私のような製造現場に密着するコンサルタントは、必ず工場の診断から行います。
その際によく見られる現象として、『現状業務と工場レイアウトの不一致』が挙げられます。
今回は、そんな工場レイアウトについて、工場レイアウトの4つの原理原則を紹介していきます。
工場レイアウトがマッチしていない理由
私がこれまで携わってきたお客さまは、ある意味では“仕方ない理由”で工場レイアウトがマッチしていませんでした。
企業各社、工場を最初に立てたときには、レイアウトには気を使って考えたことと思いますし、当時の考え方を否定する気は毛頭ありません。
しかしながら、設備や組立て作業のレイアウトを長年変えずに生産し続けている工場があります。
特に昨今では、IT活用も含めて製造業を取り巻く環境や作業時に使用するツールはめまぐるしく変わり、これに伴い顧客のニーズも多様化しています。
それなのに、工場レイアウトが変化しないのはおかしいですよね?
求められる製品の在り方や作業方法が変わっているのにレイアウトを変えないということは、もしかしたら大きなムダを放置しているとも考えられます。
今のレイアウトは最適か、市場のニーズに合致しているか、常に見直す必要がありますが、特に大型設備などのレイアウト変更にはお金と時間がかかります。
市場環境や製品の変化を敏感にとらえ、的確に対応していくには工場レイアウトの原理原則を知って、失敗するリスクをなるべく小さくする必要があります。
工場レイアウトの原則
原則①:流れの原則
設備や作業する人の配置が作業工程の順に並んでいて、作業がよどみなく流れるように配置することです。
これを検討するときに正しく理解する必要があるのが、『作業の流れは何か』ということです。
“作業”を「流れ(プロセス)」として考える基礎的な思考が重要になります。
原則②:スペース効率の原則
「場所のムダ使いをしない」
工場がいくら広いからといって、その場所をすべて使う必要はありません。
間延びしたレイアウトは、製品や作業者の不要な移動を生みます。
しかも、このムダは当たり前の仕事として現場に定着してしまっているケースが多いです。
この場合、できるだけ“密度”を意識した配置をしてスペースの有効活用を計ること、作業する人と人の間や設備と設備の間をなるべく短くして、“詰まった”生産レイアウトを作ることが重要です。
原則③:弾力性の原則
特に昨今では、ワントゥワンマーケティングに代表されるように、多品種小ロットへの動きが加速しています。
生産工場においては、製品の種類や生産量の変化に対する柔軟な対応が求められています。
従って、そんな多様な製品や生産量に容易に対応できる配置が必要となっているのです。
例えば、当時の日本の最高傑作と言われた戦艦ヤマトでしたが、図体のみが大きく、空中戦が主力となった世界の流れから取り残された、持てる力を十分に発揮できない巨艦でした。
同じく体の大きい恐竜は、地球の大きな季候変動に対応できずに滅びました。
「強いものが生き残るのではない。
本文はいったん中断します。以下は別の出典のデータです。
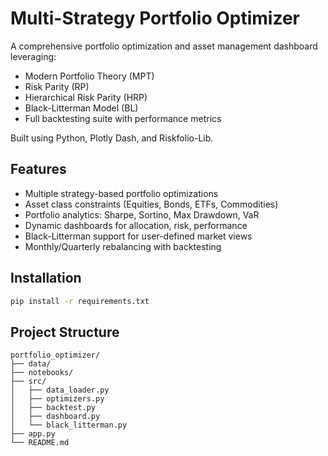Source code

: # Multi-Strategy Portfolio Optimizer

A comprehensive portfolio optimization and asset management dashboard leveraging:
- Modern Portfolio Theory (MPT)
- Risk Parity (RP)
- Hierarchical Risk Parity (HRP)
- Black-Litterman Model (BL)
- Full backtesting suite with performance metrics

Built using Python, Plotly Dash, and Riskfolio-Lib.

## Features

- Multiple strategy-based portfolio optimizations
- Asset class constraints (Equities, Bonds, ETFs, Commodities)
- Portfolio analytics: Sharpe, Sortino, Max Drawdown, VaR
- Dynamic dashboards for allocation, risk, performance
- Black-Litterman support for user-defined market views
- Monthly/Quarterly rebalancing with backtesting

## Installation

```bash
pip install -r requirements.txt
```

## Project Structure

```
portfolio_optimizer/
├── data/
├── notebooks/
├── src/
│   ├── data_loader.py
│   ├── optimizers.py
│   ├── backtest.py
│   ├── dashboard.py
│   └── black_litterman.py
├── app.py
└── README.md
```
変化に対応したものが生き残るのだ」
という言葉もある通り、変化への対応力、身軽さや機動力こそが生き残りのカギと言えます。
原則④:管理容易の原則
最後は、抜けがちな、でも大事な原則です。
機械設備は継続的にメンテナンスをする必要があります。
さらに、人が関わる作業においては安全第一でなければなりません。
これらへの配慮はもはや絶対です。
これらをを怠ると、ケガなどの災害に繋がる原因となるばかりでなく、製品の不良発生にもつながってしまいます。
言われれば当たり前のことなんですが、効率性を重視するあまり、作業スペースの確保や材料の取り回しなど、意外な盲点が生まれてしまうこともあります。
安全性の管理やメンテナンス性の管理には十分に配慮しましょう。
おわりに
さて、今回は、作業の効率性を上げるための工場レイアウトの原則について紹介してきました。
冒頭でも述べたように、工場レイアウトの変更は容易ではありません。
しかしながら、
「今のウチが引き受けている仕事と工場のレイアウトはマッチしてるか?」
は自問自答したいところです。
そして、今後の業務をある程度長期的に先読みし、思い切って早めのレイアウト変更を決断することは、ムダを早く省いて利益をたくさん得るという意味で大切なことです。
ぜひ、今回の原則を参考にしてみてください。